We use public money—increasingly in the form of debt—to pay for the services and resources that society needs. Cities and local governments use debt to finance everything from housing and property development, education, and transportation to settling lawsuits in cases of police brutality. Yet the debts that local governments borrow on behalf of their residents have been used to finance racial segregation and White wealth accumulation. Akin to credit scores used by lenders to determine how expensive it is for individual people to borrow money, lenders rate cities with implications for the costs of investing in local communities. For example, when White property is perceived threatened by protests against racial injustice, lenders can ascribe lower ratings to cities and make it more expensive for local governments to finance the services and resources that communities need. These types of financial calculations determine whether and how racialized communities experience marginalization, vulnerability, and abundance.
This panel conversation with Tamara K. Nopper, Destin Jenkins, and Lua Kamál Yuille considers how public money, and debt in particular, is used to finance racial injustice. We also consider how public money can be used to advance racial justice and to invest generously in the services and resources that communities need. Individually and collectively, these scholars’ deep expertise and extensive works offer compelling reasons to understand the relationships between money and racial (in)justice.

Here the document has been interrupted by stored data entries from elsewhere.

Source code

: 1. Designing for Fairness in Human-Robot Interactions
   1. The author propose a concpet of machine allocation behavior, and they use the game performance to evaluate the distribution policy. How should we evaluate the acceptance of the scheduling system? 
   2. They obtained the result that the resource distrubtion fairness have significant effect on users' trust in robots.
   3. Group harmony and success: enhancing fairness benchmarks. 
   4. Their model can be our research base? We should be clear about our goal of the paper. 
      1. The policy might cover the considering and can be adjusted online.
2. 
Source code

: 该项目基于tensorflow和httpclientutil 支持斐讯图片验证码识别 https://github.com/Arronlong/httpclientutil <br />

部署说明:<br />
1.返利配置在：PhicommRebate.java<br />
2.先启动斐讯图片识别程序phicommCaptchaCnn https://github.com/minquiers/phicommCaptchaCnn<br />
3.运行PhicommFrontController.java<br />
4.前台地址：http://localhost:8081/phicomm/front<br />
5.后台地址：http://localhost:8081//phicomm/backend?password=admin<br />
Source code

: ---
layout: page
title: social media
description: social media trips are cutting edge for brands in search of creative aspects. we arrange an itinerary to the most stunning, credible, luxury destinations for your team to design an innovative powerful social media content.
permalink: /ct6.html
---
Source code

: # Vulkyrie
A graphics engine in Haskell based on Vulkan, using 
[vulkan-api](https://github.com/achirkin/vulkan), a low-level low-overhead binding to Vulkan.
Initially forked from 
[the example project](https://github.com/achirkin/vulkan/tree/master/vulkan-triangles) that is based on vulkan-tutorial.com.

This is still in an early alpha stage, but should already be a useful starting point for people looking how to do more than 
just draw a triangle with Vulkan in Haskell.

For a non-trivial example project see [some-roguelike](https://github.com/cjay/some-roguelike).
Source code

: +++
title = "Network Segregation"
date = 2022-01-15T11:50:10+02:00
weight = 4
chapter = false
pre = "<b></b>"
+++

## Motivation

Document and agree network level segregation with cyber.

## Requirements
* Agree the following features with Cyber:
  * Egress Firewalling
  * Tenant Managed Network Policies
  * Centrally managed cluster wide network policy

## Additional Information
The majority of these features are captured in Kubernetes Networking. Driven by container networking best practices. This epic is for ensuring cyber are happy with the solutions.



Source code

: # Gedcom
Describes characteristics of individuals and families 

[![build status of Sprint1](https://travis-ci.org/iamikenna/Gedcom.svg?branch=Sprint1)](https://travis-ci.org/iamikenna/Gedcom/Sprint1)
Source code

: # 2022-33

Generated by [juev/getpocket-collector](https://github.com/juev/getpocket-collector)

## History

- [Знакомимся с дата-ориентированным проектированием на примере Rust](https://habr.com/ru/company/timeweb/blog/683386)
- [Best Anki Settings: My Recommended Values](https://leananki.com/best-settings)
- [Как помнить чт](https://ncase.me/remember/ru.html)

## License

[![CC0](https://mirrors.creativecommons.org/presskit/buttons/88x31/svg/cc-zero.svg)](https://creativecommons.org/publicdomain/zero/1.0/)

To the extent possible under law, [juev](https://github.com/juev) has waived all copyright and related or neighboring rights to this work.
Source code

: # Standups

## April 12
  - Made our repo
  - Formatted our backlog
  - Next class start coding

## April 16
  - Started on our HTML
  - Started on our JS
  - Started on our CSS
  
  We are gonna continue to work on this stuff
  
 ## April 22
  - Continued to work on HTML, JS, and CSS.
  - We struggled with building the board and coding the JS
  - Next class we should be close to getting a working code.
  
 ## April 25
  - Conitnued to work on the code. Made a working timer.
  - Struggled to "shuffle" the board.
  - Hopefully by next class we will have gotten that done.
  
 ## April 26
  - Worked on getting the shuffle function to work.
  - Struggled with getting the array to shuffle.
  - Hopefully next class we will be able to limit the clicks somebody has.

Terri Friedline, Associate Professor of Social Work, University of Michigan School of Social Work. Dr. Friedline's research focuses on financial system reform and consumer protections to ensure that people and communities have access to safe and affordable financial products and services. Basic financial products like checking and savings accounts are essential for conducting a wide range of transactions, including securing affordable credit, obtaining auto insurance, and paying bills and utilities. People and communities that cannot access and use basic financial products pay higher costs to participate in today's capitalist economy. It is within this context that Dr. Friedline conducts research to envision, redefine, and move financial and economic justice—particularly with people and communities that have been historically excluded from and marginalized by the financial system. Her most recent research, Mapping Financial Opportunity, investigates the financial system from a macro or structural perspective and the racialized ways that banks, credit unions, and payday lenders invest in communities. Dr. Friedline's research has been published in top journals such as Social Service Review, Social Science Research, and the Journal of Consumer Affairs, and covered by national media including The Washington Post, Huffington Post, Bloomberg Business News, CBS News, and TIME. She conducts this research as an Associate Professor at the University of Michigan School of Social Work, Faculty Director within the Center on Assets, Education, and Inclusion, and Research Fellow at New America in Washington, DC. She holds an MSW and PhD from the University of Pittsburgh School of Social Work. Before entering academia, she worked for several years as a clinical social worker in the juvenile justice system.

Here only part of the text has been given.